In numeric a and b dataframes we've filled in the missing values, using the mean value for the column. Very simplistic aproach that we're going to modify and upgrade for the dataframe numeric_c. Our plan assumed being very thorough in filling in the missing price values in the last dataframe, that's why we've created a corelation dataframe for the 'price' column.
- in both dataframes the column with the highest corelation value with 'price' column is 'engine_size'
- we'll group the dataframe by engine_size - to increase precision we'll group the data into 20 bins
- then we'll calculate average price value for every engine_size bin
- we'll assing the missing price values based on their engine_size
- prediction: the 'engine_size' column will most likely be the best column for predicting the price value
In [8]:
numeric_c = numeric.dropna(subset = [ 'bore', 'stroke', 'horsepower', 'peak_rpm']).copy()

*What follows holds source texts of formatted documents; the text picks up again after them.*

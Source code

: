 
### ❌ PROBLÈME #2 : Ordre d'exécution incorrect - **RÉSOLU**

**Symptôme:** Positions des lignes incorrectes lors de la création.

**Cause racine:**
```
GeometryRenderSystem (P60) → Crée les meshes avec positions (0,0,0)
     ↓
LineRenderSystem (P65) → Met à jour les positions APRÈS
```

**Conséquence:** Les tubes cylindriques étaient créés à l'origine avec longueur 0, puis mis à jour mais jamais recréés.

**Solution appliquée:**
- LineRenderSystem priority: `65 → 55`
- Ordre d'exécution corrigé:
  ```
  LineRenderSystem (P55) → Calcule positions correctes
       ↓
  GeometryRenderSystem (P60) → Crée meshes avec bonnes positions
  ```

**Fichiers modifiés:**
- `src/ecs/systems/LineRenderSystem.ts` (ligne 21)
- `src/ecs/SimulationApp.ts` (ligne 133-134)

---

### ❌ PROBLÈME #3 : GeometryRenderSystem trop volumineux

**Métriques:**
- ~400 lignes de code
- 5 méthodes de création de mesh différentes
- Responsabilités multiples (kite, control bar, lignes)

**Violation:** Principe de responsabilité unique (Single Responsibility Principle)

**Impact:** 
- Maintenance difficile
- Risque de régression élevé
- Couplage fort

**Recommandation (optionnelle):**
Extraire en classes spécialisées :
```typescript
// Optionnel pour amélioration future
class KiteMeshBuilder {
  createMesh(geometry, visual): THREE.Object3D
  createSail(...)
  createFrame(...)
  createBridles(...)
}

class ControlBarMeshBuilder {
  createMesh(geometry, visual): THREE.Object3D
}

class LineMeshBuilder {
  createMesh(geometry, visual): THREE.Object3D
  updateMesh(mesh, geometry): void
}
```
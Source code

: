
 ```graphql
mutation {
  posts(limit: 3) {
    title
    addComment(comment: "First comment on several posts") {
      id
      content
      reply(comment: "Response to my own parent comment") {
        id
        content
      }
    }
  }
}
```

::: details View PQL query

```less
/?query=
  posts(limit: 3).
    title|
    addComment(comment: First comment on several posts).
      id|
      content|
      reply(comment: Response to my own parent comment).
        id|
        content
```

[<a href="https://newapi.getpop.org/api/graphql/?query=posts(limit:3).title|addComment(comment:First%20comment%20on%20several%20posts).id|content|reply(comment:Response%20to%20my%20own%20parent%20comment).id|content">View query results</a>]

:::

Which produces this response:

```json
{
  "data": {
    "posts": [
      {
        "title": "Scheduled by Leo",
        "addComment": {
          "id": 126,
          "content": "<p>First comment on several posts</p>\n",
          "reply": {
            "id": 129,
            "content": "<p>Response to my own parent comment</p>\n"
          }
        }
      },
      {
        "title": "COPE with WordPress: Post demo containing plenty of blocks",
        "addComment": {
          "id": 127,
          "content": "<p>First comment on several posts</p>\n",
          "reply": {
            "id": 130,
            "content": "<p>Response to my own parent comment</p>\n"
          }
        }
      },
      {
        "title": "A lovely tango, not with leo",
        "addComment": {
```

numeric_c[numeric_c['price'].isnull()]
Out[8]:
| symboling | normalized_losses | wheel_base | length | width | height | curb_weight | engine_size | bore | stroke | compression_rate | horsepower | peak_rpm | city_mpg | highway_mpg | price | |
|---|---|---|---|---|---|---|---|---|---|---|---|---|---|---|---|---|
| 9 | 0 | NaN | 99.5 | 178.2 | 67.9 | 52.0 | 3053 | 131 | 3.13 | 3.40 | 7.0 | 160.0 | 5500.0 | 16 | 22 | NaN |
| 44 | 1 | NaN | 94.5 | 155.9 | 63.6 | 52.0 | 1874 | 90 | 3.03 | 3.11 | 9.6 | 70.0 | 5400.0 | 38 | 43 | NaN |
| 45 | 0 | NaN | 94.5 | 155.9 | 63.6 | 52.0 | 1909 | 90 | 3.03 | 3.11 | 9.6 | 70.0 | 5400.0 | 38 | 43 | NaN |
| 129 | 1 | NaN | 98.4 | 175.7 | 72.3 | 50.5 | 3366 | 203 | 3.94 | 3.11 | 10.0 | 288.0 | 5750.0 | 17 | 28 | NaN |
In [9]:
bins = numeric_c['engine_size'].value_counts(bins=20).index
numeric_c.groupby(pd.cut(numeric_c.engine_size, bins=bins))['price'].mean()
Out[9]:
engine_size (87.5, 100.75] 7265.948276 (100.75, 114.0] 9754.628571 (114.0, 127.25] 11619.034483 (140.5, 153.75] 15516.047619 (127.25, 140.5] 17510.142857 (180.25, 193.5] 21027.000000 (153.75, 167.0] 16678.333333 (193.5, 206.75] 34528.000000 (167.0, 180.25] 17432.750000 (206.75, 220.0] 36318.333333 (233.25, 246.5] 34620.000000 (299.5, 312.75] 43180.000000 (246.5, 259.75] 33900.000000 (60.734, 74.25] 5151.000000 (74.25, 87.5] 5399.000000 (312.75, 326.0] 36000.000000 (220.0, 233.25] NaN (259.75, 273.0] NaN (273.0, 286.25] NaN (286.25, 299.5] NaN Name: price, dtype: float64
In [10]:
numeric_c[numeric_c['price'].isnull()]
Out[10]:
| symboling | normalized_losses | wheel_base | length | width | height | curb_weight | engine_size | bore | stroke | compression_rate | horsepower | peak_rpm | city_mpg | highway_mpg | price | |
|---|---|---|---|---|---|---|---|---|---|---|---|---|---|---|---|---|
| 9 | 0 | NaN | 99.5 | 178.2 | 67.9 | 52.0 | 3053 | 131 | 3.13 | 3.40 | 7.0 | 160.0 | 5500.0 | 16 | 22 | NaN |
| 44 | 1 | NaN | 94.5 | 155.9 | 63.6 | 52.0 | 1874 | 90 | 3.03 | 3.11 | 9.6 | 70.0 | 5400.0 | 38 | 43 | NaN |
| 45 | 0 | NaN | 94.5 | 155.9 | 63.6 | 52.0 | 1909 | 90 | 3.03 | 3.11 | 9.6 | 70.0 | 5400.0 | 38 | 43 | NaN |
| 129 | 1 | NaN | 98.4 | 175.7 | 72.3 | 50.5 | 3366 | 203 | 3.94 | 3.11 | 10.0 | 288.0 | 5750.0 | 17 | 28 | NaN |
In [11]:
numeric_c.loc[9,'price'] = 16520.750000
numeric_c.loc[44,'price'] = 7265.948276
numeric_c.loc[45,'price'] = 7265.948276
numeric_c.loc[129,'price'] = 34528.000000
In [12]:
numeric_c[numeric_c.columns[numeric_c.isna().any()]].isna().sum()
Out[12]:
normalized_losses 39 dtype: int64
In [13]:
numeric_c = numeric_c.fillna(numeric_c.mean())
normalizing datasets:¶
Now that we have 3 different datasets, lets create normalized versions of them. We'll add "_n" at the end of their names to for 'normalized'
In [14]:
price_col = numeric_a['price']
numeric_a_n = (numeric_a - numeric_a.min())/(numeric_a.max() - numeric_a.min()).copy()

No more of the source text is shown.